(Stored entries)
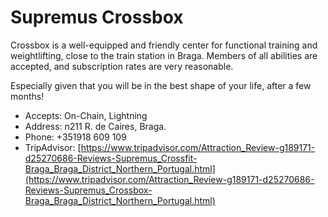 #  Supremus Crossbox

Crossbox is a well-equipped and friendly center for functional training and weightlifting, close to the train station in Braga. Members of all abilities are accepted, and subscription rates are very reasonable.

Especially given that you will be in the best shape of your life, after a few months!

* Accepts: On-Chain, Lightning
* Address: n211 R. de Caires, Braga.  
* Phone: +351918 609 109
* TripAdvisor: [https://www.tripadvisor.com/Attraction_Review-g189171-d25270686-Reviews-Supremus_Crossfit-Braga_Braga_District_Northern_Portugal.html](https://www.tripadvisor.com/Attraction_Review-g189171-d25270686-Reviews-Supremus_Crossbox-Braga_Braga_District_Northern_Portugal.html)
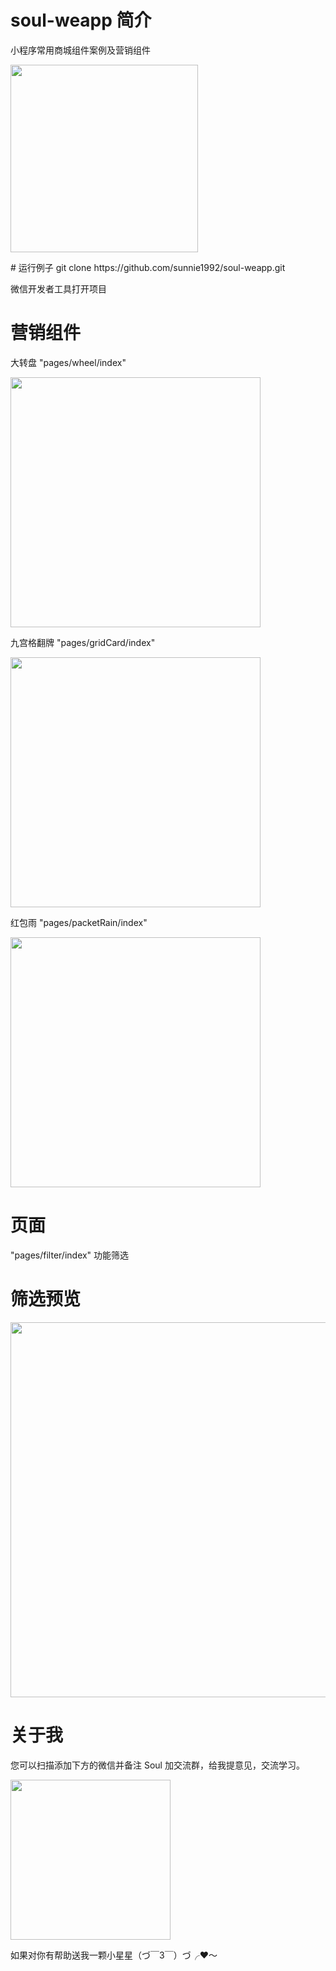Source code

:# soul-weapp 简介
小程序常用商城组件案例及营销组件
<p>
  <img src="https://tweapp.top1buyer.com/index.png" width="300"  style="display:inline;">
</p>
# 运行例子
git clone https://github.com/sunnie1992/soul-weapp.git

微信开发者工具打开项目

#  营销组件
<p>
大转盘  "pages/wheel/index"   
</p>
<p>
  <img src="https://tweapp.top1buyer.com//page1.gif" width="400"  style="display:inline;">
</p>
<p>
九宫格翻牌  "pages/gridCard/index"
</p>
<p>
  <img src="https://tweapp.top1buyer.com//page2.gif" width="400"  style="display:inline;">
</p>
<p>
红包雨     "pages/packetRain/index"
</p>
<p>
  <img src="https://tweapp.top1buyer.com//page6.gif" width="400"  style="display:inline;">
</p>

# 页面
"pages/filter/index"      功能筛选
# 筛选预览
<p>
  <img src="https://tweapp.top1buyer.com//page5.gif" width="600"  style="display:inline;">
</p>

# 关于我

您可以扫描添加下方的微信并备注 Soul 加交流群，给我提意见，交流学习。
<p>
  <img src="https://tweapp.top1buyer.com//mine.jpg" width="256" style="display:inline;">
</p>
 
如果对你有帮助送我一颗小星星（づ￣3￣）づ╭❤～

## Problem to work on
State how many lines in the records above contain the word "width". Give nothing but the number.

## Problem solution
6